Ja, Leipzig hat gute Zukunftsaussichten! Außer in Plagwitz, da ist ja alles kaputt und verseucht …

Aber Zeit kann alle Wunden heilen, wenn man sich unverzagt aufmacht und (in vielleicht auch nur kleinen Schritten) einer Vision folgt.
Und damit sind die heutigen Plagwitzer wohl wieder in der Tradition der Vorväter, die hier vor 170 Jahren begannen, ein Wirtschaftswunder in Gang zu setzen. Dieses nahm solch beachtliche Ausmaße an, dass man es heutzutage wohl nur mit solchen Projekten wie der Intel-Ansiedlung bei Magdeburg vergleichen könnte. (Oder auch nicht … die Zeiten sind ziemlich anders geworden!)

Bei dieser Stadtteilerkundung wollten wir es nicht bei unserem unzureichenden Wissensstand belassen. Wir bestellten uns online eine Plagwitz-Führung mit dieser Ansage:

In Plagwitz schlug 150 Jahre das industrielle Herz von Leipzig. Von Karl Heine um 1850 als Industrievorort entwickelt, siedelten sich bedeutende Unternehmen an, die eine einzigartige Industriearchitektur hervorgebracht haben. Unternehmer der Drucktechnik wie die Brehmer Buchbindereimaschinen, der Landmaschinenfabrikant Rudolf Sack und der Begründer des Versandhandels Ernst Mey hatten ihren Firmensitz in Plagwitz. Auf der Führung wird auch die Wandlung des Stadtteils vorgestellt. Wohnungen, Lofts und neues Gewerbe in der Industriearchitektur. Ehemalige Eisenbahntrassen sind jetzt grüne Geh – und Radwege und viele kreative Menschen nutzen die Freiräume, die heute Plagwitz bietet.

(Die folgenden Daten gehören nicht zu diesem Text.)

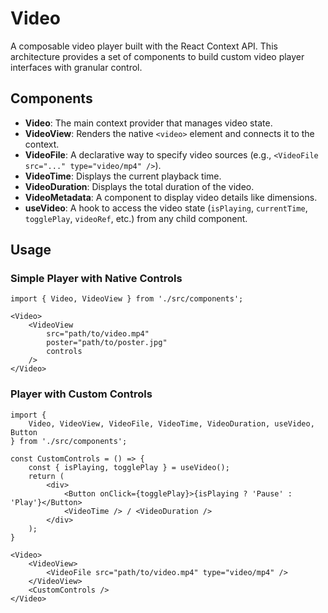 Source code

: # Video

A composable video player built with the React Context API. This architecture provides a set of components to build custom video player interfaces with granular control.

## Components

*   **Video**: The main context provider that manages video state.
*   **VideoView**: Renders the native `<video>` element and connects it to the context.
*   **VideoFile**: A declarative way to specify video sources (e.g., `<VideoFile src="..." type="video/mp4" />`).
*   **VideoTime**: Displays the current playback time.
*   **VideoDuration**: Displays the total duration of the video.
*   **VideoMetadata**: A component to display video details like dimensions.
*   **useVideo**: A hook to access the video state (`isPlaying`, `currentTime`, `togglePlay`, `videoRef`, etc.) from any child component.

## Usage

### Simple Player with Native Controls
```tsx
import { Video, VideoView } from './src/components';

<Video>
    <VideoView
        src="path/to/video.mp4"
        poster="path/to/poster.jpg"
        controls
    />
</Video>
```

### Player with Custom Controls
```tsx
import {
    Video, VideoView, VideoFile, VideoTime, VideoDuration, useVideo, Button
} from './src/components';

const CustomControls = () => {
    const { isPlaying, togglePlay } = useVideo();
    return (
        <div>
            <Button onClick={togglePlay}>{isPlaying ? 'Pause' : 'Play'}</Button>
            <VideoTime /> / <VideoDuration />
        </div>
    );
}

<Video>
    <VideoView>
        <VideoFile src="path/to/video.mp4" type="video/mp4" />
    </VideoView>
    <CustomControls />
</Video>
```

Ein wenig tat uns dann der Stadtbild-Erklärer leid. Bei hochsommerlichen Temperaturen waren wir die einzigen Interessenten. Freilich wurde die Führung dadurch für uns viel intensiver … Vielen Dank dafür! (Wir kennen das ja schon: https://schaufoto.de/vatikanische-museen/
https://schaufoto.de/rammelsberg/ )

Wir beginnen unsere Erkundungen erst mal allein am Plagwitzer Friedhof. Dort können wir ohne Probleme unbegrenzt parken und sind schon ganz nah am ersten Highlight, der Baumwollspinnerei. Doch die hat noch zu – und so ist unser erstes Ziel der Friedhof. Friedhöfe haben viel mit der lokalen Geschichte zu tun. Wir sehen auch einige offensichtlich bedeutungsvolle Gräber. Doch die fundierte Einordnung gelingt uns erst am Ende des Tages, als wir hier nochmals die Gräber inspizieren und das frische Wissen von der Führung im Hinterkopf haben.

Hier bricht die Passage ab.